Exercise details> Copy out every line of the data where the word "github" is found.

[[ The data open ]]

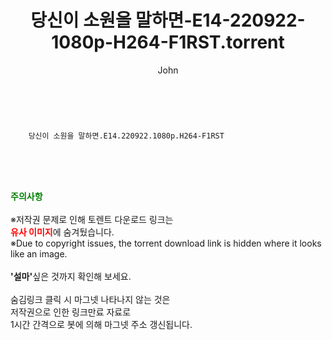 ﻿---
layout: post
title:  "    당신이 소원을 말하면-E14-220922-1080p-H264-F1RST.torrent"
author: John
categories: [ 드라마 ]
tags: [  ]
image:  
description: "    당신이 소원을 말하면-E14-220922-1080p-H264-F1RST torrent 정보 공유"
toc: true
toc_sticky: true
---

<br>

        당신이 소원을 말하면.E14.220922.1080p.H264-F1RST  
    
<br><br><br>
<p data-ke-size="size16"><b><span style="color: green;">주의사항</span></b><br /><br />※저작권 문제로 인해 토렌트 다운로드 링크는<br /><b><span style="color: red;">유사 이미지</span></b>에 숨겨뒀습니다.<br />※Due to copyright issues, the torrent download link is hidden where it looks like an image.<br /><br /><b>'설마'</b>싶은 것까지 확인해 보세요.<br /><br />숨김링크 클릭 시 마그넷 나타나지 않는 것은<br />저작권으로 인한 링크만료 자료로<br />1시간 간격으로 봇에 의해 마그넷 주소 갱신됩니다.</p>

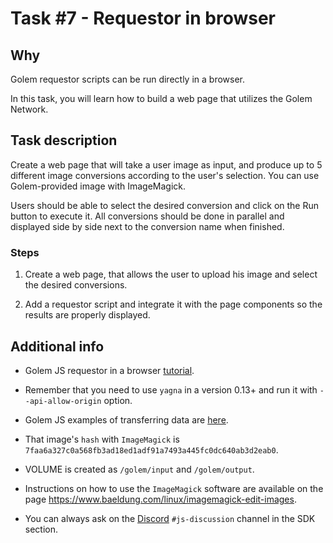 # Task #7 - Requestor in browser

## Why

Golem requestor scripts can be run directly in a browser. 

In this task, you will learn how to build a web page that utilizes the Golem Network. 

## Task description

Create a web page that will take a user image as input, and produce up to 5 different image conversions according to the user's selection. 
You can use Golem-provided image with ImageMagick. 

Users should be able to select the desired conversion and click on the Run button to execute it. All conversions should be done in parallel and displayed side by side next to the conversion name when finished.

### Steps

1. Create a web page, that allows the user to upload his image and select the desired conversions.

2. Add a requestor script and integrate it with the page components so the results are properly displayed.


## Additional info

- Golem JS requestor in a browser [tutorial](https://docs.golem.network/creators/javascript/tutorials/running-in-browser).

- Remember that you need to use `yagna` in a version 0.13+ and run it with `--api-allow-origin` option. 

- Golem JS examples of transferring data are [here](https://docs.golem.network/creators/javascript/tutorials/transferring-data).

- That image's `hash` with `ImageMagick` is `7faa6a327c0a568fb3ad18ed1adf91a7493a445fc0dc640ab3d2eab0`.

- VOLUME is created as `/golem/input` and `/golem/output`.

- Instructions on how to use the `ImageMagick` software are available on the page https://www.baeldung.com/linux/imagemagick-edit-images. 

- You can always ask on the [Discord](https://chat.golem.network/) `#js-discussion` channel in the SDK section.
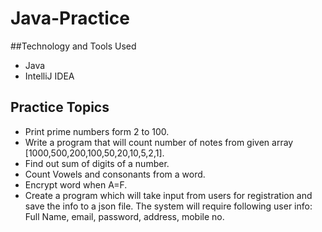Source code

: # Java-Practice

##Technology and Tools Used
- Java
- IntelliJ IDEA

## Practice Topics
- Print prime numbers form 2 to 100.
- Write a program that will count number of notes from given array
[1000,500,200,100,50,20,10,5,2,1].
- Find out sum of digits of a number.
- Count Vowels and consonants from a word.
- Encrypt word when A=F.
- Create a program which will take input from users for registration and save the info to a json file. The system will require following user info:
Full Name, email, password, address, mobile no.
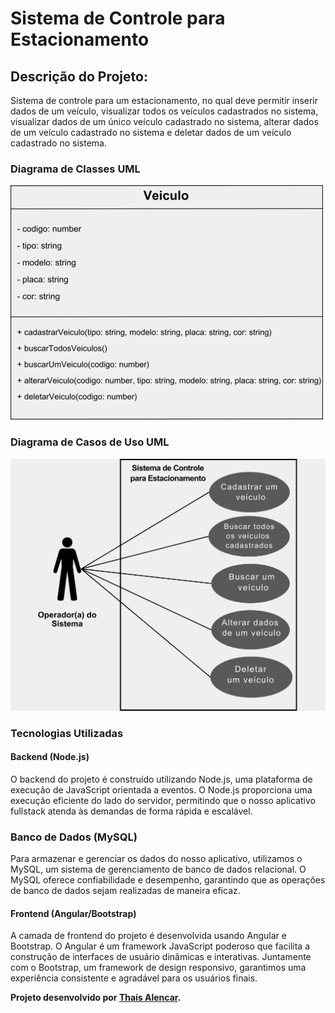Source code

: 
# Sistema de Controle para Estacionamento

## Descrição do Projeto:
Sistema de controle para um estacionamento, no qual deve permitir inserir dados de um veículo, visualizar todos os veículos cadastrados no sistema, visualizar dados de um único veículo cadastrado no sistema, alterar dados de um veículo cadastrado no sistema e deletar dados de um veículo cadastrado no sistema.

### Diagrama de Classes UML

![Diagrama de Classes UML](https://github.com/alencartha/sistema-estacionamento/blob/main/frontend/src/assets/DiagramaDeClasses.png)

### Diagrama de Casos de Uso UML

![Diagrama de Casos de Uso UML](https://github.com/alencartha/sistema-estacionamento/blob/main/frontend/src/assets/DiagramaCasosdeUso.png)

### Tecnologias Utilizadas

#### Backend (Node.js)
O backend do projeto é construído utilizando Node.js, uma plataforma de execução de JavaScript orientada a eventos. O Node.js proporciona uma execução eficiente do lado do servidor, permitindo que o nosso aplicativo fullstack atenda às demandas de forma rápida e escalável.

### Banco de Dados (MySQL)
Para armazenar e gerenciar os dados do nosso aplicativo, utilizamos o MySQL, um sistema de gerenciamento de banco de dados relacional. O MySQL oferece confiabilidade e desempenho, garantindo que as operações de banco de dados sejam realizadas de maneira eficaz.

#### Frontend (Angular/Bootstrap)
A camada de frontend do projeto é desenvolvida usando Angular e Bootstrap. O Angular é um framework JavaScript poderoso que facilita a construção de interfaces de usuário dinâmicas e interativas. Juntamente com o Bootstrap, um framework de design responsivo, garantimos uma experiência consistente e agradável para os usuários finais.



**Projeto desenvolvido por [Thaís Alencar](https://www.linkedin.com/in/alencartha/).**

[[ The data closed ]]

Result of this task>
![Diagrama de Classes UML](https://github.com/alencartha/sistema-estacionamento/blob/main/frontend/src/assets/DiagramaDeClasses.png)
![Diagrama de Casos de Uso UML](https://github.com/alencartha/sistema-estacionamento/blob/main/frontend/src/assets/DiagramaCasosdeUso.png)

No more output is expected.